EMPLOYEE MATTERS AGREEMENT
This EMPLOYEE MATTERS AGREEMENT (this “Agreement”), dated as of November 30, 2023, is entered into by and between Worthington Industries, Inc., an Ohio corporation (“New Worthington”), and Worthington Steel, Inc., an Ohio corporation and wholly owned subsidiary of New Worthington (“Worthington Steel”). “Party” or “Parties” means New Worthington or Worthington Steel, individually or collectively, as the case may be. Capitalized terms used in this Agreement shall have the meanings set forth in Section 1.1.
RECITALS
WHEREAS, New Worthington, acting together with its Subsidiaries, currently conducts the New Worthington Business and the Worthington Steel Business;
WHEREAS, New Worthington and Worthington Steel have entered into that certain Separation and Distribution Agreement dated as of November 30, 2023 (as amended, restated, amended and restated and otherwise modified from time to time, the “Separation Agreement”) pursuant to which Worthington Steel will separate from the rest of New Worthington and be established as a separate, publicly traded company to operate the Worthington Steel Business;
WHEREAS, the Separation Agreement sets forth the terms and conditions applicable to the Distribution;
WHEREAS, pursuant to the Separation Agreement, New Worthington and Worthington Steel have agreed to enter into this Agreement for the purpose of allocating Assets, Liabilities and responsibilities with respect to certain employee matters and employee compensation and benefit plans and programs between them and to address certain other employment-related matters.
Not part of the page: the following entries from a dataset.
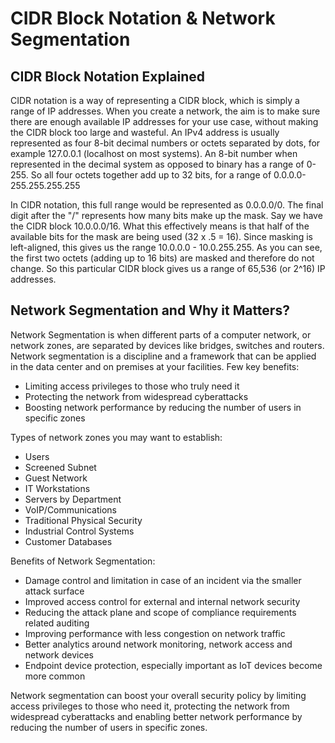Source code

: # CIDR Block Notation & Network Segmentation

## CIDR Block Notation Explained
CIDR notation is a way of representing a CIDR block, which is simply a range of IP addresses. When you create a network, the aim is to make sure there are enough available IP addresses for your use case, without making the CIDR block too large and wasteful.
An IPv4 address is usually represented as four 8-bit decimal numbers or octets separated by dots, for example 127.0.0.1 (localhost on most systems). An 8-bit number when represented in the decimal system as opposed to binary has a range of 0-255.
So all four octets together add up to 32 bits, for a range of 0.0.0.0-255.255.255.255

In CIDR notation, this full range would be represented as 0.0.0.0/0. The final digit after the "/" represents how many bits make up the mask.
Say we have the CIDR block 10.0.0.0/16. What this effectively means is that half of the available bits for the mask are being used (32 x .5 = 16). Since masking is left-aligned, this gives us the range 10.0.0.0 - 10.0.255.255. As you can see, the first two octets (adding up to 16 bits) are masked and therefore do not change. So this particular CIDR block gives us a range of 65,536 (or 2^16) IP addresses.

## Network Segmentation and Why it Matters?

Network Segmentation is when different parts of a computer network, or network zones, are separated by devices like bridges, switches and routers. Network segmentation is a discipline and a framework that can be applied in the data center and on premises at your facilities.
Few key benefits:
* Limiting access privileges to those who truly need it
* Protecting the network from widespread cyberattacks
* Boosting network performance by reducing the number of users in specific zones

Types of network zones you may want to establish:
* Users
* Screened Subnet
* Guest Network
* IT Workstations
* Servers by Department
* VoIP/Communications
* Traditional Physical Security
* Industrial Control Systems
* Customer Databases

Benefits of Network Segmentation:
* Damage control and limitation in case of an incident via the smaller attack surface
* Improved access control for external and internal network security
* Reducing the attack plane and scope of compliance requirements related auditing
* Improving performance with less congestion on network traffic
* Better analytics around network monitoring, network access and network devices
* Endpoint device protection, especially important as IoT devices become more common

Network segmentation can boost your overall security policy by limiting access privileges to those who need it, protecting the network from widespread cyberattacks and enabling better network performance by reducing the number of users in specific zones.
NOW, THEREFORE, in consideration of the foregoing and the mutual agreements, provisions and covenants and agreements contained in this Agreement and in the Separation Agreement, the Parties hereby agree as follows:
ARTICLE I.
DEFINITIONS AND INTERPRETATION
1.1 General. As used in this Agreement, the following terms shall have the following meanings:
“Accrued Incentive Amount” shall mean the aggregate amount accrued by New Worthington in respect of Worthington Steel Employees under any New Worthington cash incentive compensation and sales commission plans and programs (including, without limitation, the New Worthington AIP) applicable to such Worthington Steel Employees and unpaid as of the date on which the employment or services of such Worthington Steel Employees are transferred to the Worthington Steel Group.
“Affiliate” shall have the meaning ascribed to it in the Separation Agreement.
“Agreement” shall have the meaning set forth in the Preamble.